Like I said, spending money is good, but you must limit how much you spend.
You have heard the saying… ‘do not live above your means’. Or ‘live below your means’. Sure you have. But few people keep to this important rule.
We are passing through a period of severe economic hardship at the moment. Both the rich and the poor are complaining about how bad things are at the moment in the country.
But had everyone kept to this simple rule… live below your mean, this situation will not be as bad as it is now. But most didn’t. Even our government didn’t. We witnessed an incredible 16 years of economic growth, yet within 6 months of negative growth, most people including the government are scampering around, looking for where to find money to finance their needs.
Take a look at the graph above. As this person’s income rises, his expenses rise with it, given him no room to save and invest. I have never known of anyone who became financially free with this formula. In fact, it’s a financial disaster.
The graph below illustrates financial discipline. From the onset, this person made sure that his expenses are below his income. And as his income rises, though his expenses rise with it, but the pace is far slower, making more funds available to save and invest.
You must learn to adjust your spending so you won’t spend all your earnings.
No matter how small you earn, this rule still applies to you. You may ask, how can someone survive with a salary of thirty thousand naira and below and still not expected to spend it all?
My answer, you adjust and adjust and adjust until you are comfortable living with it. No, not comfortable… you adjust until you have learned to live with it. No one can be comfortable with a salary like that. But it’s the sacrifice that you have to make.
Your Needs and Your Wants
Why do you fall into this trap of excessive spending?
My number one reason is this… you have not really been able to differentiate between what we need and what you want.

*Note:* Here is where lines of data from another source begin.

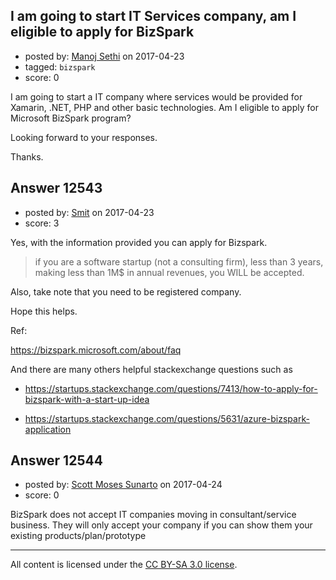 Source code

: ## I am going to start IT Services company, am I eligible to apply for BizSpark

- posted by: [Manoj Sethi](https://stackexchange.com/users/2479816/manoj-sethi) on 2017-04-23
- tagged: `bizspark`
- score: 0

I am going to start a IT company where services would be provided for Xamarin, .NET, PHP and other basic technologies. Am I eligible to apply for Microsoft BizSpark program?

Looking forward to your responses.

Thanks.


## Answer 12543

- posted by: [Smit](https://stackexchange.com/users/7665731/smit) on 2017-04-23
- score: 3

Yes, with the information provided you can apply for Bizspark.

> if you are a software startup (not a consulting firm), less than 3
> years, making less than 1M$ in annual revenues, you WILL be accepted.

Also, take note that you need to be registered company.

Hope this helps.

Ref: 

https://bizspark.microsoft.com/about/faq

And there are many others helpful stackexchange questions such as

- https://startups.stackexchange.com/questions/7413/how-to-apply-for-bizspark-with-a-start-up-idea

- https://startups.stackexchange.com/questions/5631/azure-bizspark-application


## Answer 12544

- posted by: [Scott Moses Sunarto](https://stackexchange.com/users/5589688/scott-moses-sunarto) on 2017-04-24
- score: 0

BizSpark does not accept IT companies moving in consultant/service business. They will only accept your company if you can show them your existing products/plan/prototype



---

All content is licensed under the [CC BY-SA 3.0 license](https://creativecommons.org/licenses/by-sa/3.0/).
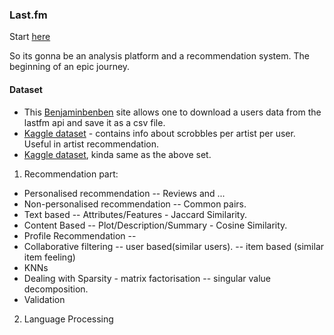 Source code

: ### Last.fm
Start [here](https://www.google.com/url?sa=t&rct=j&q=&esrc=s&source=web&cd=&cad=rja&uact=8&ved=2ahUKEwjW1uDf0urtAhWCyYUKHW0qB8wQmhMwJ3oECC0QAg&url=https%3A%2F%2Fen.wikipedia.org%2Fwiki%2FLast.fm&usg=AOvVaw3uWCXF5ZOlO5HHonorU1ix)

So its gonna be an analysis platform and a recommendation system. The beginning of an epic journey.

#### Dataset
* This [Benjaminbenben](https://benjaminbenben.com/lastfm-to-csv/) site allows one to download a users data from the lastfm api and save it as a csv file. 
* [Kaggle dataset](https://www.kaggle.com/pcbreviglieri/lastfm-music-artist-scrobbles?select=lastfm_user_scrobbles.csv) - contains info about scrobbles per artist per user. Useful in artist recommendation.
* [Kaggle dataset](https://www.kaggle.com/ravichaubey1506/lastfm), kinda same as the above set.

1. Recommendation part: 
* Personalised recommendation -- Reviews and ...
* Non-personalised recommendation -- Common pairs.
* Text based -- Attributes/Features - Jaccard Similarity.
* Content Based -- Plot/Description/Summary - Cosine Similarity.
* Profile Recommendation -- 
* Collaborative filtering -- user based(similar users). -- item based (similar item feeling)
* KNNs
* Dealing with Sparsity - matrix factorisation -- singular value decomposition.
* Validation

2. Language Processing

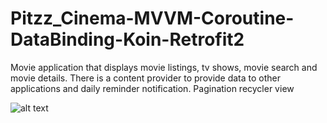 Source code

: # Pitzz_Cinema-MVVM-Coroutine-DataBinding-Koin-Retrofit2
Movie application that displays movie listings, tv shows, movie search and movie details. There is a content provider to provide data to other applications and daily reminder notification. Pagination recycler view

![alt text](https://raw.githubusercontent.com/fajaragungpramana/Pitzz_Cinema-MVVM-Coroutine-DataBinding-Koin-Retrofit2-Room/master/preview/SplashPage.png)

You need water, but you want a coca cola. You need a car (for people that really need a car), you want a Ferrari.
Your ability to differentiate between what you want and what you need in the short and medium term can make the difference in the long term.
And this entails lots of sacrifices.
I know you want to enjoy life, but spending only on the things you need will not guarantee that. For example, you can choose to drink only water, after all, that is really what you need to quench your thirst, instead of Coca-Cola, laCasera, Pepsi, Viju milk and all those other drinks out there. You can choose to own a battered car, that’s of course what you need to get around, instead of a Porsche or Mercedes.
But the thing is the sacrifice of not spending on your wants now, the sacrifice of not enjoying those things now is surely hastening your quest for financial freedom.
It is in spending on those things you need now that will enable you to create the wealth that will finance what you need in the future. You can own a battered car today, but be assured that in the future, you can afford a luxury car. But own a luxury car today, you might not even be able to afford a battered car tomorrow.
You must learn to sacrifice for your financial future.
It’s not easy but it’s very necessary if you must be financially free. Wealth can only grow by saving and investing in the difference between what you earn and what you spend.
If you spend all our earnings or in the worst case borrow to continue living a lavish life, you will not really be able to create wealth and that will hamper your quality of life.
How to control expenses
Learn to spend on only the things you need.
Before you spend, ask yourself, do I really need this? Or it is an item that will find itself within a week or two inside the big Ghana-must-go bag in your packing store labeled in your head… unused items.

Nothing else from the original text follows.